Due to the tendency of analogue video - tapes to fade over time, backup
copies have to be made from the tapes as well as from the digitized images.
With an assumed total recording time of 30 hours per year, the corresponding
number of digitized files may range up to 10 TIFF-files per minute of video
tape. Consequently, a strategy for data handling and retrieval should be
developed beforehand if a frequent use of the microscope in patients is
planned. In our unit's setup, the TIFF files are stored on dedicated magnetic
and optical hard drives, which are accessible via the department's computer
net from anywhere. With digital video tape recorders the image quality
may be more stable over time.
4.4 Dissemination, documentation and publication of microscopic
findings
The confocal microscopic examination creates a sequence of video-images,
which contains more information than a single printed frame can express.
As the judgment of the observer - similar to histopathology - is more important
than a number of hardcopies attached to the patient's file, we currently
prefer to enter a comment on the result of the examination into the patients
record.
Confocal microscopy creates three categories of data:
Morphological findings can be communicated as qualitative descriptions, weighing the observations in consideration of current knowledge from established techniques.
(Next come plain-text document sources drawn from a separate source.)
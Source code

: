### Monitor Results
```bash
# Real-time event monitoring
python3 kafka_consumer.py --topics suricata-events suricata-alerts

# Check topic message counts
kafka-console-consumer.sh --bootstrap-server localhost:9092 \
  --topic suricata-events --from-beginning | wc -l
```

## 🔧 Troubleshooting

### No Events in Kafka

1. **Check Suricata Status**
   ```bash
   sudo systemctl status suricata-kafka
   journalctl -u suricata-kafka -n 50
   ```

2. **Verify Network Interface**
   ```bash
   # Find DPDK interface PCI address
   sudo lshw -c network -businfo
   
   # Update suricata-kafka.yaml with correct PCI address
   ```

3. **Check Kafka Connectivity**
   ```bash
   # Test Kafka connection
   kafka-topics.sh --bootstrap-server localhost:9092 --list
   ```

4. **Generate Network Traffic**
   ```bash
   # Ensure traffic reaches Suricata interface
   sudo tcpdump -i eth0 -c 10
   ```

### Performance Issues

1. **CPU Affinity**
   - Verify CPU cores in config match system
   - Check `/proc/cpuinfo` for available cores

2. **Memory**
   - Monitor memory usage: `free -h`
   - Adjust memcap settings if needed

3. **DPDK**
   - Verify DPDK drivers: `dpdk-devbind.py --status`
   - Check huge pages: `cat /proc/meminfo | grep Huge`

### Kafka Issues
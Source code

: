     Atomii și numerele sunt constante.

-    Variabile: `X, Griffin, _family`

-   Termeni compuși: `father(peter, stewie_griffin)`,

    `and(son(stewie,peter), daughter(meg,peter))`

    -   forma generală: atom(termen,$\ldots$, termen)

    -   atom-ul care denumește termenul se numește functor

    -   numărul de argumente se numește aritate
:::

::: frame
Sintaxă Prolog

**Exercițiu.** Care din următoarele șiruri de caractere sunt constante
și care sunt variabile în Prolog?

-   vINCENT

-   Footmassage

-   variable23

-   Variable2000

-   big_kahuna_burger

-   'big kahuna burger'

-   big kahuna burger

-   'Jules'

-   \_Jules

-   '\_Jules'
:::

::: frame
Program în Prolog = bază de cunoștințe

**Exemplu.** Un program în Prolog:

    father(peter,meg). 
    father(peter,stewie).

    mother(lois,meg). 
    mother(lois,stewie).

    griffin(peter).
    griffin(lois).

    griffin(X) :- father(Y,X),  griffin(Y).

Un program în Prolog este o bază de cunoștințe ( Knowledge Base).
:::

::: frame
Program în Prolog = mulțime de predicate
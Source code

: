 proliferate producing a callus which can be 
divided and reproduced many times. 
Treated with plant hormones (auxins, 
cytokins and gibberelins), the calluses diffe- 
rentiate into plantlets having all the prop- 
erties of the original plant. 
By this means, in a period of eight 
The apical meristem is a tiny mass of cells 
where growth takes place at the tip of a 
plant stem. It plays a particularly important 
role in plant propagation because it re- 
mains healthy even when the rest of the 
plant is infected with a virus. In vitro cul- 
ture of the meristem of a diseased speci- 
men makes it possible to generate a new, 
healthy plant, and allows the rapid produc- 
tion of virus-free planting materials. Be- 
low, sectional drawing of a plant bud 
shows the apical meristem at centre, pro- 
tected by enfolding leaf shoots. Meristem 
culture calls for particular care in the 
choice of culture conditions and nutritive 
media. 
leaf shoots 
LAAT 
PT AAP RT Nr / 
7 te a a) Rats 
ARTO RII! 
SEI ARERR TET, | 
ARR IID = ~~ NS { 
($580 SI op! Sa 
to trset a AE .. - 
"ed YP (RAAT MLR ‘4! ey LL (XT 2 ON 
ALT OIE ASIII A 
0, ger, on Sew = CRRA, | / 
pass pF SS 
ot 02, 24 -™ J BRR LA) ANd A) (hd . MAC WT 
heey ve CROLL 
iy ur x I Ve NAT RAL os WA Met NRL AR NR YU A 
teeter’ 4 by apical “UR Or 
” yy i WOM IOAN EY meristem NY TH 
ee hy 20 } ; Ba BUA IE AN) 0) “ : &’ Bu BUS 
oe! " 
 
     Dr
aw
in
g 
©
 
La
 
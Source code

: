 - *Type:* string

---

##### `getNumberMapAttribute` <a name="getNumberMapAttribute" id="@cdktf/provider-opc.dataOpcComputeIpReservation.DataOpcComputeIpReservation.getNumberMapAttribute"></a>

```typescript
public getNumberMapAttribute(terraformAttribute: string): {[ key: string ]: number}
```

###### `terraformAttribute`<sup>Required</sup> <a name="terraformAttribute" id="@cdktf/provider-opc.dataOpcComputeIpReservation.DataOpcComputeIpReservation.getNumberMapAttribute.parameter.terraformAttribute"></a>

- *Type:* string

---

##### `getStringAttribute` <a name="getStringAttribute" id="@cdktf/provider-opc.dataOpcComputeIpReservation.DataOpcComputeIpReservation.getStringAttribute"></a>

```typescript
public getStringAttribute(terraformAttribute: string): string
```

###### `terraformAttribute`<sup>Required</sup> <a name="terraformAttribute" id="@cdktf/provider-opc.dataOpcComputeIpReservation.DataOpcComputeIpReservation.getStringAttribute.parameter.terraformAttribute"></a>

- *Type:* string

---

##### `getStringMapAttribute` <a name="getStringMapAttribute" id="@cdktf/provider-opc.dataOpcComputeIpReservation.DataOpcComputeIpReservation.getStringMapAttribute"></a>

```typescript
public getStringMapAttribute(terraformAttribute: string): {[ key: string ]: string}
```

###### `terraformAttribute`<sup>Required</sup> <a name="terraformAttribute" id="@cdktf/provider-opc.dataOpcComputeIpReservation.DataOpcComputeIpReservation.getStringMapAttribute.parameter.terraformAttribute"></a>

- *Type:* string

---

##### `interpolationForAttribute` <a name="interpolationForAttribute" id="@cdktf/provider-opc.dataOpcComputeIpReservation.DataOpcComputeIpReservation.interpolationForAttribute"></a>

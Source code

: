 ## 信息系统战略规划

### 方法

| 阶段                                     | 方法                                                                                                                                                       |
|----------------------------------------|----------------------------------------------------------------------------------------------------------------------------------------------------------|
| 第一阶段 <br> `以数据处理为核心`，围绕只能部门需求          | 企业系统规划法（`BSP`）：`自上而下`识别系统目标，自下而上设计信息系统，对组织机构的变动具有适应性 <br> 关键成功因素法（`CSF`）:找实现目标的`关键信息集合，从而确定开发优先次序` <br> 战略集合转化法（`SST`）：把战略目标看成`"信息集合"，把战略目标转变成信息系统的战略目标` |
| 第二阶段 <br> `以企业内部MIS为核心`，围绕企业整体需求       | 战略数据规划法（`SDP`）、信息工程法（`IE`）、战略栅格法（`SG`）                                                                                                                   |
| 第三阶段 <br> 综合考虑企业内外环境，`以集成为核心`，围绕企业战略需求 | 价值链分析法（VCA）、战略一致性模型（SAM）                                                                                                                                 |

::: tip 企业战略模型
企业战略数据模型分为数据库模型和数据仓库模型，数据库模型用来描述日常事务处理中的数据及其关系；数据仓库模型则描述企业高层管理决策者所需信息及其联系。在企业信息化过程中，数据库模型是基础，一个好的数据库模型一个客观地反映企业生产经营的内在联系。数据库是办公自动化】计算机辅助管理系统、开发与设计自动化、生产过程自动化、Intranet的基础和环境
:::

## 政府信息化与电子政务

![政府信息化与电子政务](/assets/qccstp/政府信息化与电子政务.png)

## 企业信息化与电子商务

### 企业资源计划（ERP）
For this purpose, hardcopies either directly from the videotape or from digitized images can be used for illustration.
Morphometrical data can be generated from the confocal investigation by applying stereological and other quantitative techniques (Underwood, 1969) . These may include size of basal epithelial cells, patterns of corneal nerves, keratocyte densities in various layers, endothelial cell size, number of stromal inclusions like micro-dots, and stromal light backscatter in Z-scans with or without simultaneous lateral scan movements. For these data, numbers rather than figures can be communicated. One example is the quantification of stromal micro - dot deposits in contact - lens wearers (Böhnke and Masters, 1997), where we changed from a "0" to "4" semiquantitative grading to a numerical value between 0 and 150,000 per mm3 (Cadez et al.1998).
Three-dimensional and kinetic images. may be obtained with 3 -D reconstructions to be viewed with special technical setups. Selected video sequences may also be transposed to slow motion and used for teaching purposes as special video tapes.